Es demasiado. Como el peso de las amistades traicionadas. Qué solo se queda Pat Garrett después de matar a su amigo, qué desolación la del oficial ruso visitando la tumba de Dersu Uzala.
Convencernos a nosotros mismos de que no podemos dejar de ser lo que somos, tal como lo hacía Shane en Raíces profundas. Guiar nuestro caballo hacia una estrella errante.
Nos queda apoyarnos sobre un coche a esperar que llegue la mujer, para que pase de largo, y percibir su desprecio. Ahora sé cómo se sentía Joseph Cotten en El tercer hombre, o porqué el niño mudo afirmaba con la cabeza, mintiéndole a ella, diciendo que sí se marchaba con su amor traidor, en Retorno al pasado. Para que ella pudiera seguir hacia adelante, para que no sufriera, para que la vida y el tiempo le dieran la oportunidad de olvidar.
No sé, yo me emociono con esas cosas, me emociono con Nelly y el sr.Arnaud y ese viejo mirando a la chica dormir, también con Jean Simmons mostrándole su hijo a Espartaco crucificado.
Porque al final del camino de la lucha, de la rebelión y de la venganza siempre espera el cementerio, la cárcel o el destierro. Los héroes no sobreviven en las películas de mi vida.

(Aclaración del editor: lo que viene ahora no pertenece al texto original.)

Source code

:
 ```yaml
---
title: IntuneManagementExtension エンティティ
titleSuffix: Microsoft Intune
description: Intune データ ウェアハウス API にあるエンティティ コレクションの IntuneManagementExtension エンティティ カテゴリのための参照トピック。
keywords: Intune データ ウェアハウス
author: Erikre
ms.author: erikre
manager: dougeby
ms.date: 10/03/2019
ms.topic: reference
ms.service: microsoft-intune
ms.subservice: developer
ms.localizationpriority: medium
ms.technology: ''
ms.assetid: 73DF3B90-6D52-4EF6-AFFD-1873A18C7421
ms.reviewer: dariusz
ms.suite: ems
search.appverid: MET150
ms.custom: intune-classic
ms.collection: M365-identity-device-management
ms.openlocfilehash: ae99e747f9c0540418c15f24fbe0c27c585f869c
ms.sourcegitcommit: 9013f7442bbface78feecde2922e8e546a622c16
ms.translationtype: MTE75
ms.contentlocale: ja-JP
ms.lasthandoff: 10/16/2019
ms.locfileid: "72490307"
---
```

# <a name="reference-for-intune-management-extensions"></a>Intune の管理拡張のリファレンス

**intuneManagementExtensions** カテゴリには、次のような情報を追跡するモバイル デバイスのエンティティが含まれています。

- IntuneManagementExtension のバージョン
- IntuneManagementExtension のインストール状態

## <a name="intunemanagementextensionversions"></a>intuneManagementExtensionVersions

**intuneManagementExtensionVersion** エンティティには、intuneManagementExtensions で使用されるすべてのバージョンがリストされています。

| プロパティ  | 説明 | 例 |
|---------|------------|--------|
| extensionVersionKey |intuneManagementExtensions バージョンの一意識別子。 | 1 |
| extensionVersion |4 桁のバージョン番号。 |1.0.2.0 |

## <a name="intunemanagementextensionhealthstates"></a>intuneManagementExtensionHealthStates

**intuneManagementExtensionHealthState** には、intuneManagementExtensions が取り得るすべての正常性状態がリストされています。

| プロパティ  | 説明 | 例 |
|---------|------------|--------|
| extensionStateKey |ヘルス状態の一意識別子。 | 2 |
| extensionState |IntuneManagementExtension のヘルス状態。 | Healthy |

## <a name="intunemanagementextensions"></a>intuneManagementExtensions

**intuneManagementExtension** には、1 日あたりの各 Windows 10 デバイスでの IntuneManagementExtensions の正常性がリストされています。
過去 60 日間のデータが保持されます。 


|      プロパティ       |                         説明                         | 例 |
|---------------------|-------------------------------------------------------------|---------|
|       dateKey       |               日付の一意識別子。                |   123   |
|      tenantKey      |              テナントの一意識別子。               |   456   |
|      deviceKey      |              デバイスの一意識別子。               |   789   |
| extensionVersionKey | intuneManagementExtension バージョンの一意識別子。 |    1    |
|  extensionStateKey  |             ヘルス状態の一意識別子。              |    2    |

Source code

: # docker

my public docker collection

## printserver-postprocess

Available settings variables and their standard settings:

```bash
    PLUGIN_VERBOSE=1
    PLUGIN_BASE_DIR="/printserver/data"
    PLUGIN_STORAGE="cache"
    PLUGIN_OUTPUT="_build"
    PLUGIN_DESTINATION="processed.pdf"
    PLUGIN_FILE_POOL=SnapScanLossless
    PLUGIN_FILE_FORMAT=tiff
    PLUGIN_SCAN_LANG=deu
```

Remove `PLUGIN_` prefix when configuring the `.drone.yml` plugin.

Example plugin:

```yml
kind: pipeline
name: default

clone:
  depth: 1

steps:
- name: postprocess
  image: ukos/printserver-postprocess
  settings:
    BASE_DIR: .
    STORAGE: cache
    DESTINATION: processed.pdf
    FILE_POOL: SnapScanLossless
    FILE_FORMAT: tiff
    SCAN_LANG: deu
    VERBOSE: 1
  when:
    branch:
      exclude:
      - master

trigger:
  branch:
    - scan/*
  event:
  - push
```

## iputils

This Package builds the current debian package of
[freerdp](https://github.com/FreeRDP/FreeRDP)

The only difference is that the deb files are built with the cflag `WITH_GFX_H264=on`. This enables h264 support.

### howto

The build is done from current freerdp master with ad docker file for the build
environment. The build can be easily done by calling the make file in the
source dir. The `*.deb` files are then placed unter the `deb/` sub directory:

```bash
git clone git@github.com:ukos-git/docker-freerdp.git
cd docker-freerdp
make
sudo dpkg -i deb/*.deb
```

Y es que en la vida real no pasa eso. Te hieren de verdad, te hunden sin pestañear; mira a las personas condenadas al paro, a dormir en los cajeros automáticos, asesinadas en países donde dios aún no ha puesto su mano, o niños violados por los que supuestamente deberían librarlos del mal.  

Pero, si pudiera elegir, me gustaría quedar inerte entre caballos, como el protagonista de La jungla de asfalto. O largarme rechazando el dinero y el reconocimiento mientras lo mando todo a la mierda y a todos al infierno, como el desesperado trotamundos de Quiero la cabeza de Alfredo García.
Como veis, mi idea del cine no es muy amable. Hay que ser vaquero, sí, o soldado de caballería, pero admitiendo que tu final será a manos de los indios, un blanco acorralado en Murieron con las botas puestas.
Incluso John Wayne, que solía salir indemne y a salvo de todos los tiroteos, sabía en la que era su película final que también tenía que ofrecer un testamento en pantalla. Ese hombre viejo y enfermo de El último pistolero, ese héroe de leyenda que se despide de allegados e intenta dejar los asuntos en orden antes de enfrentarse a su última batalla, me sigue produciendo un nudo en la garganta. Yo, de ser Lauren Bacall, también lo amaría a perpetuidad.